PDPs for categorical features get cluttered, so we use a box plot of the actual data instead. Categories are sorted by median engagement rate.

df_model %>%
  mutate(category = fct_reorder(category, engagement_rate, .fun = median)) %>%
  ggplot(aes(x = category, y = engagement_rate)) +
  geom_boxplot(fill = "#2196F3", alpha = 0.6, outlier.alpha = 0.2) +
  coord_flip() +
  labs(
    title    = "Engagement Rate by Category",
    subtitle = "Median-sorted — actual values from dataset",
    x = NULL, y = "Engagement Rate"
  ) +
  theme_minimal(base_size = 12)

10. Best Time to Post

Combining publish hour and day of week into a heatmap reveals optimal posting windows.

df_model %>%
  mutate(publish_dow = as.integer(as.character(publish_dow))) %>%
  group_by(publish_hour, publish_dow) %>%
  summarise(avg_engagement = mean(engagement_rate), .groups = "drop") %>%
  mutate(
    day_label = factor(publish_dow, levels = 1:7,
                       labels = c("Sun","Mon","Tue","Wed","Thu","Fri","Sat"))
  ) %>%
  ggplot(aes(x = publish_hour, y = day_label, fill = avg_engagement)) +
  geom_tile(color = "white") +
  scale_fill_gradient(low = "#e3f2fd", high = "#1565C0", name = "Avg engagement") +
  labs(
    title    = "Best Time to Post",
    subtitle = "Average engagement rate by publish hour × day of week",
    x = "Hour of day (UTC)", y = NULL
  ) +
  theme_minimal(base_size = 12)

Results Summary

Using a random forest model on ~6,300 unique US YouTube trending videos, we achieved a test R² of 0.2659, meaning our model explains about 26% of the variance in engagement rate using only video metadata (no content quality, thumbnail appeal, or audience loyalty data.) The most important predictors were title-related features (title length and word count), followed by content category, description length, publish hour, and tag count.
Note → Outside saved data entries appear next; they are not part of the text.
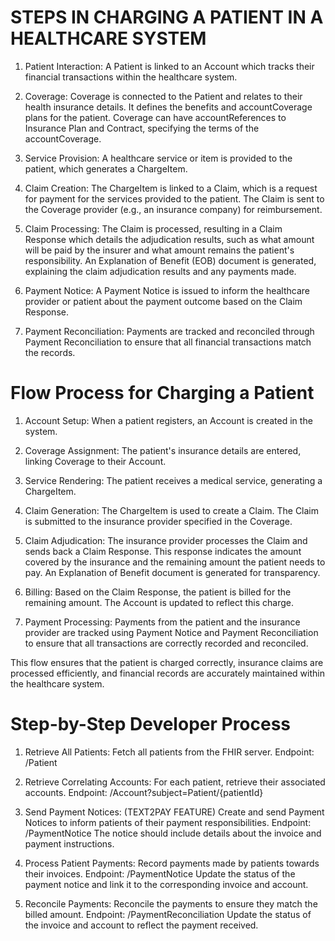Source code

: # STEPS IN CHARGING A PATIENT IN A HEALTHCARE SYSTEM

1. Patient Interaction:
A Patient is linked to an Account which tracks their financial transactions within the healthcare system.

2. Coverage:
Coverage is connected to the Patient and relates to their health insurance details.
It defines the benefits and accountCoverage plans for the patient.
Coverage can have accountReferences to Insurance Plan and Contract, specifying the terms of the accountCoverage.

3. Service Provision:
A healthcare service or item is provided to the patient, which generates a ChargeItem.

4. Claim Creation:
The ChargeItem is linked to a Claim, which is a request for payment for the services provided to the patient.
The Claim is sent to the Coverage provider (e.g., an insurance company) for reimbursement.

5. Claim Processing:
The Claim is processed, resulting in a Claim Response which details the adjudication results, 
such as what amount will be paid by the insurer and what amount remains the patient's responsibility.
An Explanation of Benefit (EOB) document is generated, explaining the claim adjudication results and any payments made.

6. Payment Notice:
A Payment Notice is issued to inform the healthcare provider or patient about the payment outcome based on the Claim Response.

7. Payment Reconciliation:
Payments are tracked and reconciled through Payment Reconciliation to ensure that all financial transactions match the records.


# Flow Process for Charging a Patient

1. Account Setup:
When a patient registers, an Account is created in the system.

2. Coverage Assignment:
The patient's insurance details are entered, linking Coverage to their Account.

3. Service Rendering:
The patient receives a medical service, generating a ChargeItem.

4. Claim Generation:
The ChargeItem is used to create a Claim. 
The Claim is submitted to the insurance provider specified in the Coverage.

5. Claim Adjudication:
The insurance provider processes the Claim and sends back a Claim Response. 
This response indicates the amount covered by the insurance and the remaining amount the patient needs to pay.
An Explanation of Benefit document is generated for transparency.

6. Billing:
Based on the Claim Response, the patient is billed for the remaining amount. 
The Account is updated to reflect this charge.

7. Payment Processing:
Payments from the patient and the insurance provider are tracked using Payment Notice and Payment Reconciliation to ensure that all transactions are correctly recorded and reconciled.

This flow ensures that the patient is charged correctly, insurance claims are processed efficiently, and financial records are accurately maintained within the healthcare system.


# Step-by-Step Developer Process

1. Retrieve All Patients:
Fetch all patients from the FHIR server.
Endpoint: /Patient

2. Retrieve Correlating Accounts:
For each patient, retrieve their associated accounts.
Endpoint: /Account?subject=Patient/{patientId}

3. Send Payment Notices: (TEXT2PAY FEATURE)
Create and send Payment Notices to inform patients of their payment responsibilities.
Endpoint: /PaymentNotice
The notice should include details about the invoice and payment instructions.

4. Process Patient Payments:
Record payments made by patients towards their invoices.
Endpoint: /PaymentNotice
Update the status of the payment notice and link it to the corresponding invoice and account.

5. Reconcile Payments:
Reconcile the payments to ensure they match the billed amount.
Endpoint: /PaymentReconciliation
Update the status of the invoice and account to reflect the payment received.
Partial dependence plots let us go beyond just knowing that these features matter and actually see how they affect engagement. The category breakdown confirmed that some niches consistently outperform others, which is a strong signal for any creator deciding what kind of content to make.

Script Summary

The script uses tidyverse for data loading and manipulation, lubridate for parsing messy date formats, ranger for training the random forest, caret for the stratified train/test split, vip for variable importance plots, pdp for partial dependence plots, and patchwork for combining multiple plots. The raw CSV had ~40,000 rows but only ~6,300 unique videos, so we deduplicated by keeping each video’s highest-view snapshot. All features were engineered from scratch. title length, word count, punctuation flags, tag count, publish hour and day of week, days from publish to trending, description length, and a log-transformed view count as a channel-size proxy. Likes, dislikes, and comment count were excluded entirely since they are direct inputs to the target variable and including them would constitute data leakage.